Dictionary of National Biography, 1885-1900/Van Huysum, Jacob
VAN HUYSUM, JACOB (JAMES), (1687?–1746), flower-painter, born at Amsterdam about 1687, was brother of the celebrated flower-painter, Jan Van Huysum, and son of Justus Van Huysum (1659–1716), a painter, of Amsterdam. He painted in the same manner and in as close an imitation of his brother's work as possible. Though he never attained the same excellence, his work, especially in England, has often been mistaken for his brother's. Van Huysum came to England about 1721, in which year he was living in the house of a patron, Mr. Lockyear of the South Sea House.

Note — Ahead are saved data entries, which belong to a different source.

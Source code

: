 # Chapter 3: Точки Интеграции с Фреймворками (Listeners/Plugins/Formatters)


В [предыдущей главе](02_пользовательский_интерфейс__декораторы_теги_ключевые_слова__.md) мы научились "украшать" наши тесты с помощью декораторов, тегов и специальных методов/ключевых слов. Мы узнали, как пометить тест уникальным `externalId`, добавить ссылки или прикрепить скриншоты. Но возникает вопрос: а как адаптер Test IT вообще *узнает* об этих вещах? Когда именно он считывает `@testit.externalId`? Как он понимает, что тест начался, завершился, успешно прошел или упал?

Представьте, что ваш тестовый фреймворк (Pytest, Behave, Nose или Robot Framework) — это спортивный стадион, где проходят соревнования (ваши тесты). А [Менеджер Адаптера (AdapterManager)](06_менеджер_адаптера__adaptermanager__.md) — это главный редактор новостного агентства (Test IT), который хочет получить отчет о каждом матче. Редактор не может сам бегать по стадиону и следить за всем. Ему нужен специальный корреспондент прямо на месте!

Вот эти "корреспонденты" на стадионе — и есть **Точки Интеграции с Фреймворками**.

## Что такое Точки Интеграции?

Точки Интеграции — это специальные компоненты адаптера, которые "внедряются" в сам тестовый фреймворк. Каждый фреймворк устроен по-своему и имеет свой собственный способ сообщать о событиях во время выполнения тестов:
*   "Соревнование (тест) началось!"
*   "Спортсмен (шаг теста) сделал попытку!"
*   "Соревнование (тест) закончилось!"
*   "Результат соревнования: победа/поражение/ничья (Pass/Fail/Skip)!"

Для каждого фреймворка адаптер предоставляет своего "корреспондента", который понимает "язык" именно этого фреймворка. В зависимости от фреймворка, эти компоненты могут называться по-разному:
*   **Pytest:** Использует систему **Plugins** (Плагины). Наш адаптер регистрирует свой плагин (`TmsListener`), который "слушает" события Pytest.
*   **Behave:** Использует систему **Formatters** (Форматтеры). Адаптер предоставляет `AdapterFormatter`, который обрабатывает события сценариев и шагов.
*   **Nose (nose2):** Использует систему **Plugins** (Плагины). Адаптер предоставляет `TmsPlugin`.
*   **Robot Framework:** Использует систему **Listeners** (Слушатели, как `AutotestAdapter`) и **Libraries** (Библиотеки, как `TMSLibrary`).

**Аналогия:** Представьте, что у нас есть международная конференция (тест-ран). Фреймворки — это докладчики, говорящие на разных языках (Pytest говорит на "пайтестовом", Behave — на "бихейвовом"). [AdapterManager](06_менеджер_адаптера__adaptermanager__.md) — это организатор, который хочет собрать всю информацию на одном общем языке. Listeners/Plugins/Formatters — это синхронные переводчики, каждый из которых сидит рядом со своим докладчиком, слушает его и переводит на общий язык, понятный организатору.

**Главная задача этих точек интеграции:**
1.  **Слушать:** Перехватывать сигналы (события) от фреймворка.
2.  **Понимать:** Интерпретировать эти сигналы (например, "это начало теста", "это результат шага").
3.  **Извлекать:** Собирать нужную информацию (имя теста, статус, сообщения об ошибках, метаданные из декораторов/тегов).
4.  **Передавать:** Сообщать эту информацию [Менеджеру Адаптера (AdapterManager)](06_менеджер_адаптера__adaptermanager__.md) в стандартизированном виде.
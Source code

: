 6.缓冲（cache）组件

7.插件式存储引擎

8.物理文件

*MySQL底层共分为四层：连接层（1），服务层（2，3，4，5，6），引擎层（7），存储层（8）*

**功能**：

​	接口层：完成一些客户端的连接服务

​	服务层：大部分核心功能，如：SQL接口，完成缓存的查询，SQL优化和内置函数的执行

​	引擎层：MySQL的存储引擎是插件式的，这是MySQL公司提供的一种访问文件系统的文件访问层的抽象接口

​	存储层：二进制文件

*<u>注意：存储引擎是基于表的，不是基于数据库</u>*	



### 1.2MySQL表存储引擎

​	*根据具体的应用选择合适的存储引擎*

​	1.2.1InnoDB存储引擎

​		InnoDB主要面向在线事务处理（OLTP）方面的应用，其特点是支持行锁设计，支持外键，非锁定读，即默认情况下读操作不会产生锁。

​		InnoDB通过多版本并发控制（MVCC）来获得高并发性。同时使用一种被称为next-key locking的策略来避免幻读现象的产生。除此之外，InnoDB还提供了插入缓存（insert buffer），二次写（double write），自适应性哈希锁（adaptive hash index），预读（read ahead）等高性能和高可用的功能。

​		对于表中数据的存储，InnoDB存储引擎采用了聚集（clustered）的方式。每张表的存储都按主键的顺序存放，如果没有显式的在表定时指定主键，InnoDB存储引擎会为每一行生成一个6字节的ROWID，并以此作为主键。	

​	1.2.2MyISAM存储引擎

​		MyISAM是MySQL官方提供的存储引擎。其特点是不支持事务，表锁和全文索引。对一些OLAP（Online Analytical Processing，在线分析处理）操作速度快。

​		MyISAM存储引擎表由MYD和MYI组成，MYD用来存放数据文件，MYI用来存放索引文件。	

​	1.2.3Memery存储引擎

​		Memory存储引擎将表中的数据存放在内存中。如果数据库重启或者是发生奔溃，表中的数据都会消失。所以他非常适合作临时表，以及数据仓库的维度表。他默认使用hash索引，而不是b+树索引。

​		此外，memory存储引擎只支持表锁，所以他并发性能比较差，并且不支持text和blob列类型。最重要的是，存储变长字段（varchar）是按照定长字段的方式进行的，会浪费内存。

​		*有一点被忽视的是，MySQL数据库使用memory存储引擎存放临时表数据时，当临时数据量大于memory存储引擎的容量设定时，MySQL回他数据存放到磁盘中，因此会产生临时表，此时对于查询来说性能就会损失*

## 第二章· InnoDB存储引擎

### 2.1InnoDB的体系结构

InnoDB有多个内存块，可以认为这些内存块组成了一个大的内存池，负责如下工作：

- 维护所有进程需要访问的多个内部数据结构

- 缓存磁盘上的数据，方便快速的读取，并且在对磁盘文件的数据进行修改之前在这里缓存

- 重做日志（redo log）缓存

Subsequently he was patronised by Sir Robert Walpole, who received him as an inmate of his house at Chelsea, and employed him to paint flower-pieces and copies from old masters for the decoration of the great house at Houghton in Norfolk. Through his drunken and dissolute habits he lost this and other patronage, and died in obscurity in 1746.
[Walpole's Anecdotes of Painting; Vertue's Diaries (Brit. Mus. Addit. MS. 23068); Descamps's Vies des Peintres Flamands, 1764, iv. 231; Bryan's Dict. of Painters and Engravers, ed. Graves and Armstrong.]